Show me each line of the listing below where the word "your" appears.

BEGIN Records supplied

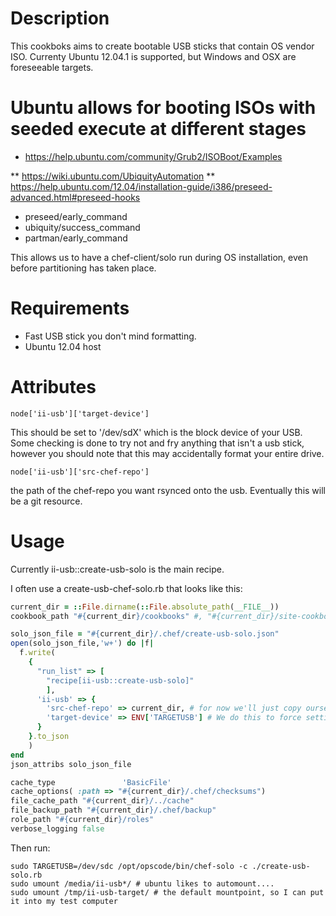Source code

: Description
===========

This cookboks aims to create bootable USB sticks that contain OS vendor ISO.
Currenty Ubuntu 12.04.1 is supported, but Windows and OSX are foreseeable targets.


# Ubuntu allows for booting ISOs with seeded execute at different stages

* https://help.ubuntu.com/community/Grub2/ISOBoot/Examples

** https://wiki.ubuntu.com/UbiquityAutomation
** https://help.ubuntu.com/12.04/installation-guide/i386/preseed-advanced.html#preseed-hooks

* preseed/early_command
* ubiquity/success_command
* partman/early_command

This allows us to have a chef-client/solo run during OS installation,
even before partitioning has taken place.


Requirements
============

* Fast USB stick you don't mind formatting.
* Ubuntu 12.04 host

Attributes
==========

```
node['ii-usb']['target-device']
```
This should be set to '/dev/sdX' which is the block device of your USB.
Some checking is done to try not and fry anything that isn't a usb stick,
however you should note that this may accidentally format your entire drive.

```
node['ii-usb']['src-chef-repo']
```
the path of the chef-repo you want rsynced onto the usb.
Eventually this will be a git resource.


Usage
=====

Currently ii-usb::create-usb-solo is the main recipe.

I often use a create-usb-chef-solo.rb that looks like this:

```ruby
current_dir = ::File.dirname(::File.absolute_path(__FILE__))
cookbook_path "#{current_dir}/cookbooks" #, "#{current_dir}/site-cookbooks"

solo_json_file = "#{current_dir}/.chef/create-usb-solo.json"
open(solo_json_file,'w+') do |f|
  f.write(
    {
      "run_list" => [
        "recipe[ii-usb::create-usb-solo]"
        ],
      'ii-usb' => {
        'src-chef-repo' => current_dir, # for now we'll just copy ourselves
        'target-device' => ENV['TARGETUSB'] # We do this to force setting it at runtime
      }
    }.to_json
    )
end
json_attribs solo_json_file

cache_type               'BasicFile'
cache_options( :path => "#{current_dir}/.chef/checksums")
file_cache_path "#{current_dir}/../cache"
file_backup_path "#{current_dir}/.chef/backup"
role_path "#{current_dir}/roles"
verbose_logging false
```

Then run:

```shell
sudo TARGETUSB=/dev/sdc /opt/opscode/bin/chef-solo -c ./create-usb-solo.rb
sudo umount /media/ii-usb*/ # ubuntu likes to automount....
sudo umount /tmp/ii-usb-target/ # the default mountpoint, so I can put it into my test computer
```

END Records supplied

Expected output:
This should be set to '/dev/sdX' which is the block device of your USB.
however you should note that this may accidentally format your entire drive.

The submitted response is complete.